▶ DATA LISTING:
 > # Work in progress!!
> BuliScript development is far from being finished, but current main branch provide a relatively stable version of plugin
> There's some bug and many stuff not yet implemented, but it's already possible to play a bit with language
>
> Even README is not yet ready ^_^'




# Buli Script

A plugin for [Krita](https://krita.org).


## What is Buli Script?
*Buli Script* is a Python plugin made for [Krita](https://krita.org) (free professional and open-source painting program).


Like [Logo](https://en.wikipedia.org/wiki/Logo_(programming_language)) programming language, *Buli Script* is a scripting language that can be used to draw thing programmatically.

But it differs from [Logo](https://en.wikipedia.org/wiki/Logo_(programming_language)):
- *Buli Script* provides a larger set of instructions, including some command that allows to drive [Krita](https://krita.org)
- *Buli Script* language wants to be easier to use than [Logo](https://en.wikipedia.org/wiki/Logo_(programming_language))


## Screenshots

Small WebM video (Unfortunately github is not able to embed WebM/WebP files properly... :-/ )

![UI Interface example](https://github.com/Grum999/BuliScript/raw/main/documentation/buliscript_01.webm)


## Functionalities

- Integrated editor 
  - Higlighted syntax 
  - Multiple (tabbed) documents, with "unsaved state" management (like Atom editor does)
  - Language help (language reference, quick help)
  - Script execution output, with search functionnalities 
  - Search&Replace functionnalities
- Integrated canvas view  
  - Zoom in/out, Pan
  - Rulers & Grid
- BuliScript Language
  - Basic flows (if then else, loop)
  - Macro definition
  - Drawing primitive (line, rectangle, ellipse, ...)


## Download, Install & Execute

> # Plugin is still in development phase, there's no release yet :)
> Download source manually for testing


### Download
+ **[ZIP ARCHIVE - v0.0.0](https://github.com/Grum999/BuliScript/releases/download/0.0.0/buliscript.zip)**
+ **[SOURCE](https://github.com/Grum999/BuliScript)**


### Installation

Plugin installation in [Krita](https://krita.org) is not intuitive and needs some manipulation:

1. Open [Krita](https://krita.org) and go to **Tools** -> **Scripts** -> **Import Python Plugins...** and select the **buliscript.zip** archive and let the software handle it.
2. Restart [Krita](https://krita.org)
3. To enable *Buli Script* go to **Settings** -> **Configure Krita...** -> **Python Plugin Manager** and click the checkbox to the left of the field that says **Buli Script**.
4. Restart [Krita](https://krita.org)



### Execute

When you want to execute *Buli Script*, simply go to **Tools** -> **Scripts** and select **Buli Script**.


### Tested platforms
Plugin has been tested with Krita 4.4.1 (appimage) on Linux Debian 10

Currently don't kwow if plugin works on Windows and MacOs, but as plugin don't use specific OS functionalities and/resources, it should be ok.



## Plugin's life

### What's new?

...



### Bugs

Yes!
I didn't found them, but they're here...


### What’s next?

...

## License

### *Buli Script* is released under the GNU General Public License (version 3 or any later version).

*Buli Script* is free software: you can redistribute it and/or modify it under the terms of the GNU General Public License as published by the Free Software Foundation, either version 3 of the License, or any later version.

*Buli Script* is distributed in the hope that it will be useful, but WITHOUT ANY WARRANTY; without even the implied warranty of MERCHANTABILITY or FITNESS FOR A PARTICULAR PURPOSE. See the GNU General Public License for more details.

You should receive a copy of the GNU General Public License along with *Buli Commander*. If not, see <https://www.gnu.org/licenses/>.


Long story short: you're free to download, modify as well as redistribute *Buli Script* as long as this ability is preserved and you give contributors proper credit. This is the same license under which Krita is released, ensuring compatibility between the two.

▶ WHAT THE TASK ASKS: Filter the entries down to the lines holding the string "development". Copy each of those lines.

▶ THE COMPLETED TASK:
> BuliScript development is far from being finished, but current main branch provide a relatively stable version of plugin
> # Plugin is still in development phase, there's no release yet :)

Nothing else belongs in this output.